Search the listing below for the word "emptyset", and copy every line in which it turns up.
= = = =
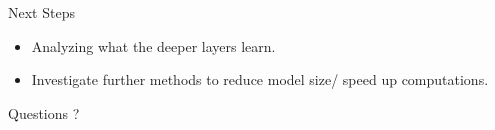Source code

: \documentclass{beamer}
\begin{document}
\begin{darkframes}
    \begin{frame}{Next Steps}
    	\begin{itemize}
    		\item Analyzing what the deeper layers learn.
    		\item Investigate further methods to reduce model size/ speed up computations.
    	\end{itemize}
    \end{frame}
    

    \begin{frame}{Questions}
    \centering
\huge ?
    	\end{frame}
    
    
  \end{darkframes}
\end{document}
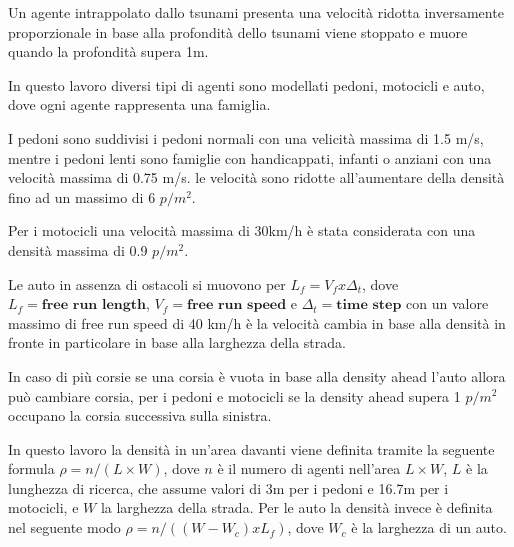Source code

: Un agente intrappolato dallo tsunami presenta una velocità ridotta inversamente proporzionale in base
alla profondità dello tsunami viene stoppato e muore quando la profondità supera 1m.

\vspace*{5mm}

In questo lavoro diversi tipi di agenti sono modellati pedoni, motocicli e auto,
dove ogni agente rappresenta una famiglia.

\vspace*{5mm}

I pedoni sono suddivisi i pedoni normali con una velicità massima di 1.5 m/s,
mentre i pedoni lenti sono famiglie con handicappati, infanti o anziani con una velocità massima di 0.75 m/s.
le velocità sono ridotte all'aumentare della densità fino ad un massimo di 6 $p/m^2$.

\vspace*{5mm}

Per i motocicli una velocità massima di 30km/h è stata considerata con una densità massima di 0.9 $p/m^2$.

\vspace*{5mm}

Le auto in assenza di ostacoli si muovono per $L_{f} = V_{f} x \Delta_{t} $, dove $L_{f} = \textbf{free run length}$,
$V_{f} = \textbf{free run speed}$ e $\Delta_{t} = \textbf{time step}$
con un valore massimo di free run speed di 40 km/h è la velocità cambia in base
alla densità in fronte in particolare in base alla larghezza della strada.

\vspace*{5mm}

In caso di più corsie se una corsia è vuota in base alla density ahead l'auto allora può cambiare corsia,
per i pedoni e motocicli se la density ahead supera 1 $p/m^2$ occupano la corsia successiva sulla sinistra.

\vspace*{5mm}

In questo lavoro la densità in un'area davanti viene definita tramite la seguente formula
$\rho = n /(L \times W)$, dove $n$ è il numero di agenti nell'area $L \times W$, $L$ è la lunghezza di ricerca, 
che assume valori di 3m per i pedoni e 16.7m per i motocicli, e $W$ la larghezza della strada.
Per le auto la densità invece è definita nel seguente modo $\rho = n /((W - W_{c}) x L_{f})$, dove $W_{c}$ è la larghezza di un auto.

\vspace*{5mm}

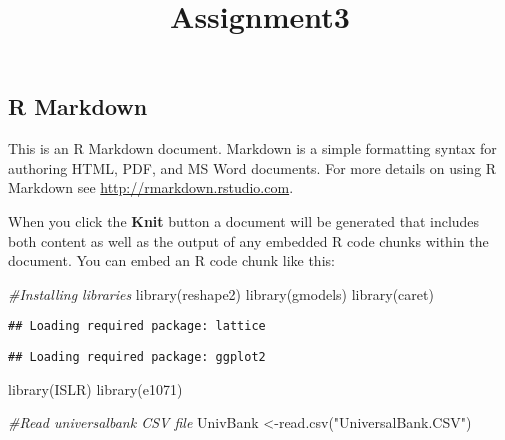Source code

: \documentclass[
]{article}
\title{Assignment3}
\author{}
\date{\vspace{-2.5em}}
\newenvironment{Shaded}{\begin{snugshade}}{\end{snugshade}}
\newcommand{\CommentTok}[1]{\textcolor[rgb]{0.56,0.35,0.01}{\textit{#1}}}
\newcommand{\FunctionTok}[1]{\textcolor[rgb]{0.00,0.00,0.00}{#1}}
\newcommand{\NormalTok}[1]{#1}
\newcommand{\OtherTok}[1]{\textcolor[rgb]{0.56,0.35,0.01}{#1}}
\newcommand{\SpecialCharTok}[1]{\textcolor[rgb]{0.00,0.00,0.00}{#1}}
\newcommand{\StringTok}[1]{\textcolor[rgb]{0.31,0.60,0.02}{#1}}
\begin{document}
\maketitle

\hypertarget{r-markdown}{%
\subsection{R Markdown}\label{r-markdown}}

This is an R Markdown document. Markdown is a simple formatting syntax
for authoring HTML, PDF, and MS Word documents. For more details on
using R Markdown see \url{http://rmarkdown.rstudio.com}.

When you click the \textbf{Knit} button a document will be generated
that includes both content as well as the output of any embedded R code
chunks within the document. You can embed an R code chunk like this:

\begin{Shaded}
\begin{Highlighting}[]
\CommentTok{\#Installing libraries }
\FunctionTok{library}\NormalTok{(reshape2)}
\FunctionTok{library}\NormalTok{(gmodels)}
\FunctionTok{library}\NormalTok{(caret)}
\end{Highlighting}
\end{Shaded}

\begin{verbatim}
## Loading required package: lattice
\end{verbatim}

\begin{verbatim}
## Loading required package: ggplot2
\end{verbatim}

\begin{Shaded}
\begin{Highlighting}[]
\FunctionTok{library}\NormalTok{(ISLR)}
\FunctionTok{library}\NormalTok{(e1071)}
\end{Highlighting}
\end{Shaded}

\begin{Shaded}
\begin{Highlighting}[]
\CommentTok{\#Read universalbank CSV file}
\NormalTok{UnivBank }\OtherTok{\textless{}{-}}\FunctionTok{read.csv}\NormalTok{(}\StringTok{"UniversalBank.CSV"}\NormalTok{)}
\end{Highlighting}
\end{Shaded}

\begin{Shaded}
\end{Shaded}
\end{document}
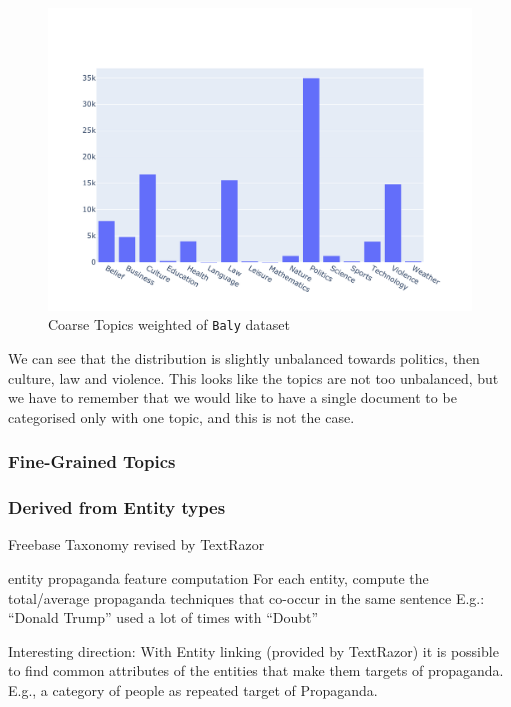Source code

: \begin{figure}[!htbp]
    \centering
    \includegraphics[width=\linewidth]{figures/baly_coarse_weighted.pdf}
    \caption{Coarse Topics weighted of \texttt{Baly} dataset}
    \label{fig:baly_coarse_weighted}
\end{figure}

We can see that the distribution is slightly unbalanced towards politics, then culture, law and violence. This looks like the topics are not too unbalanced, but we have to remember that we would like to have a single document to be categorised only with one topic, and this is not the case.

\subsubsection{Fine-Grained Topics}

\subsubsection{Derived from Entity types}

Freebase Taxonomy revised by TextRazor

entity propaganda feature computation
For each entity, compute the total/average propaganda techniques that co-occur in the same sentence %
E.g.: “Donald Trump” used a lot of times with “Doubt” %

Interesting direction:
With Entity linking (provided by TextRazor) it is possible to find common attributes of the entities that make them targets of %
propaganda. E.g., a category of people as repeated target of Propaganda.


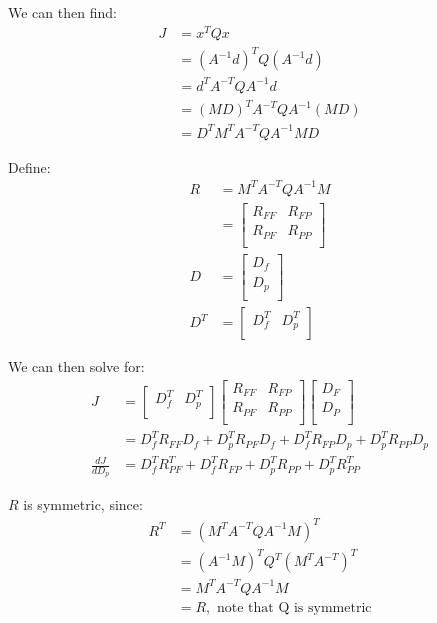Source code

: \documentclass[11pt]{article}
\begin{document}

We can then find:
\begin{align*}
J &= x^T Q x \\
&= (A^{-1} d)^T Q (A^{-1} d) \\
&= d^T A^{-T} Q A^{-1} d \\
&= (MD)^T A^{-T} Q A^{-1} (MD) \\
&= D^T M^T A^{-T} Q A^{-1}  M D
\end{align*}

Define:
\begin{align*}
R &= M^T A^{-T} Q A^{-1}  M \\
&= 
\begin{bmatrix}
R_{FF} & R_{FP} \\
R_{PF} & R_{PP} \\
\end{bmatrix} \\
D &= 
\begin{bmatrix}
D_f \\
D_p \\
\end{bmatrix} \\
D^T &= 
\begin{bmatrix} 
D_f^T & D_p^T \\
\end{bmatrix}
\end{align*}

We can then solve for:
\begin{align*}
J &= 
\begin{bmatrix} 
D_f^T & D_p^T \\
\end{bmatrix}
\begin{bmatrix}
R_{FF} & R_{FP} \\
R_{PF} & R_{PP} \\
\end{bmatrix} 
\begin{bmatrix}
D_F \\
D_P \\
\end{bmatrix} \\
&= D_f^T R_{FF} D_f + D_p^T R_{PF} D_f + D_f^T R_{FP} D_p + D_p^T R_{PP} D_p \\
\frac{dJ}{d D_p} &= D_f^T R_{PF}^T + D_f^T R_{FP} + D_p^T R_{PP} + D_p^T R_{PP}^T 
\end{align*} 

$R$ is symmetric, since:
\begin{align*}
R^T &= (M^T A^{-T} Q A^{-1}  M)^T \\
&= (A^{-1}  M)^T Q^T (M^T A^{-T})^T \\
&= M^T A^{-T} Q A^{-1}  M \\
&= R, \text{ note that Q is symmetric}
\end{align*}
\end{document}
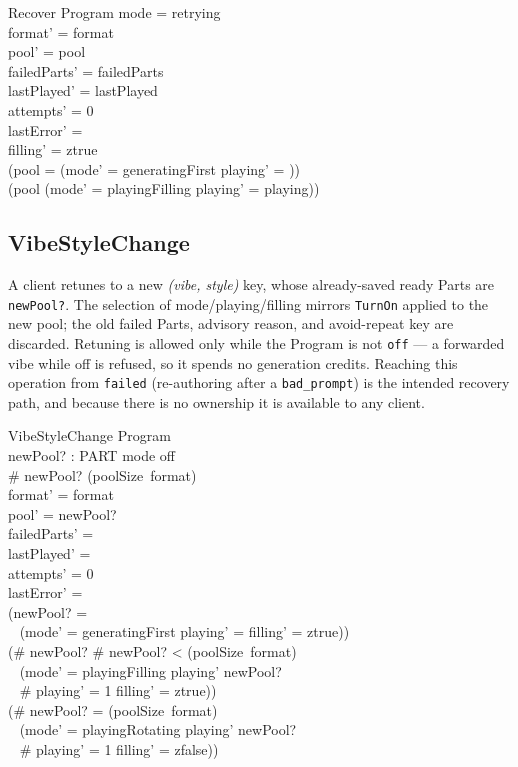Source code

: \documentclass[a4paper,10pt,fleqn]{article}
\begin{document}
\begin{schema}{Recover}
  \Delta Program
  \where
  mode = retrying \\
  format' = format \\
  pool' = pool \\
  failedParts' = failedParts \\
  lastPlayed' = lastPlayed \\
  attempts' = 0 \\
  lastError' = \emptyset \\
  filling' = ztrue \\
  (pool = \emptyset \implies (mode' = generatingFirst \land playing' = \emptyset)) \\
  (pool \neq \emptyset \implies (mode' = playingFilling \land playing' = playing))
\end{schema}

\subsection{VibeStyleChange}

A client retunes to a new \emph{(vibe, style)} key, whose already-saved ready
Parts are \texttt{newPool?}. The selection of mode/playing/filling mirrors
\texttt{TurnOn} applied to the new pool; the old failed Parts, advisory reason,
and avoid-repeat key are discarded. Retuning is allowed only while
the Program is not \texttt{off} --- a forwarded vibe while off is refused, so it
spends no generation credits. Reaching this operation from \texttt{failed}
(re-authoring after a \texttt{bad\_prompt}) is the intended recovery path, and
because there is no ownership it is available to any client.

\begin{schema}{VibeStyleChange}
  \Delta Program \\
  newPool? : \power PART
  \where
  mode \neq off \\
  \# newPool? \leq (poolSize~format) \\
  format' = format \\
  pool' = newPool? \\
  failedParts' = \emptyset \\
  lastPlayed' = \emptyset \\
  attempts' = 0 \\
  lastError' = \emptyset \\
  (newPool? = \emptyset \implies \\
    \quad~ (mode' = generatingFirst \land playing' = \emptyset \land filling' = ztrue)) \\
  (\# newPool?  \land \# newPool? < (poolSize~format) \implies \\
    \quad~ (mode' = playingFilling \land playing' \subseteq newPool? \\
    \quad~ \land \# playing' = 1 \land filling' = ztrue)) \\
  (\# newPool? = (poolSize~format) \implies \\
    \quad~ (mode' = playingRotating \land playing' \subseteq newPool? \\
    \quad~ \land \# playing' = 1 \land filling' = zfalse))
\end{schema}
\end{document}
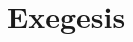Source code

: \documentclass[11pt,letterpaper,oneside]{amsart}
\newcommand{\e}{\emph}
\newcommand{\kum}{Kum\={a}rila}
\newcommand{\svapra}{\e{svata\d{h} pr\={a}m\={a}\d{n}ya}}
\begin{document}












\section{Exegesis} \label{textualinterpretation} %


\end{document}
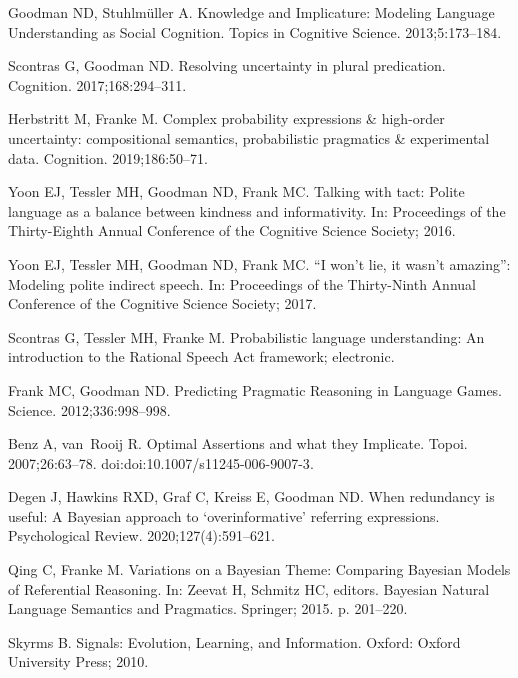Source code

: \documentclass[10pt,letterpaper]{article}
\begin{document}
\begin{thebibliography}{10}
Goodman ND, Stuhlm\"{u}ller A.
\newblock Knowledge and Implicature: Modeling Language Understanding as Social
  Cognition.
\newblock Topics in Cognitive Science. 2013;5:173--184.

Scontras G, Goodman ND.
\newblock Resolving uncertainty in plural predication.
\newblock Cognition. 2017;168:294--311.

Herbstritt M, Franke M.
\newblock Complex probability expressions \& high-order uncertainty:
  compositional semantics, probabilistic pragmatics \& experimental data.
\newblock Cognition. 2019;186:50--71.

Yoon EJ, Tessler MH, Goodman ND, Frank MC.
\newblock Talking with tact: Polite language as a balance between kindness and
  informativity.
\newblock In: Proceedings of the Thirty-Eighth Annual Conference of the
  {C}ognitive {S}cience {S}ociety; 2016.

Yoon EJ, Tessler MH, Goodman ND, Frank MC.
\newblock ``I won't lie, it wasn't amazing'': Modeling polite indirect speech.
\newblock In: Proceedings of the Thirty-Ninth Annual Conference of the
  {C}ognitive {S}cience {S}ociety; 2017.

Scontras G, Tessler MH, Franke M.
\newblock Probabilistic language understanding: An introduction to the
  {R}ational {S}peech {A}ct framework; electronic.

Frank MC, Goodman ND.
\newblock Predicting Pragmatic Reasoning in Language Games.
\newblock Science. 2012;336:998--998.

Benz A, van~Rooij R.
\newblock Optimal Assertions and what they Implicate.
\newblock Topoi. 2007;26:63--78.
\newblock doi:{doi:10.1007/s11245-006-9007-3}.

Degen J, Hawkins RXD, Graf C, Kreiss E, Goodman ND.
\newblock When redundancy is useful: A {B}ayesian approach to `overinformative'
  referring expressions.
\newblock Psychological Review. 2020;127(4):591--621.

Qing C, Franke M.
\newblock Variations on a {B}ayesian Theme: Comparing {B}ayesian Models of
  Referential Reasoning.
\newblock In: Zeevat H, Schmitz HC, editors. Bayesian Natural Language
  Semantics and Pragmatics. Springer; 2015. p. 201--220.

Skyrms B.
\newblock Signals: {E}volution, Learning, and Information.
\newblock Oxford: Oxford University Press; 2010.


\end{thebibliography}
\end{document}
= = = =
__Answer to the exercise__.
  lastError' = \emptyset \\
  (pool = \emptyset \implies (mode' = generatingFirst \land playing' = \emptyset)) \\
  (pool \neq \emptyset \implies (mode' = playingFilling \land playing' = playing))
  failedParts' = \emptyset \\
  lastPlayed' = \emptyset \\
  lastError' = \emptyset \\
  (newPool? = \emptyset \implies \\
    \quad~ (mode' = generatingFirst \land playing' = \emptyset \land filling' = ztrue)) \\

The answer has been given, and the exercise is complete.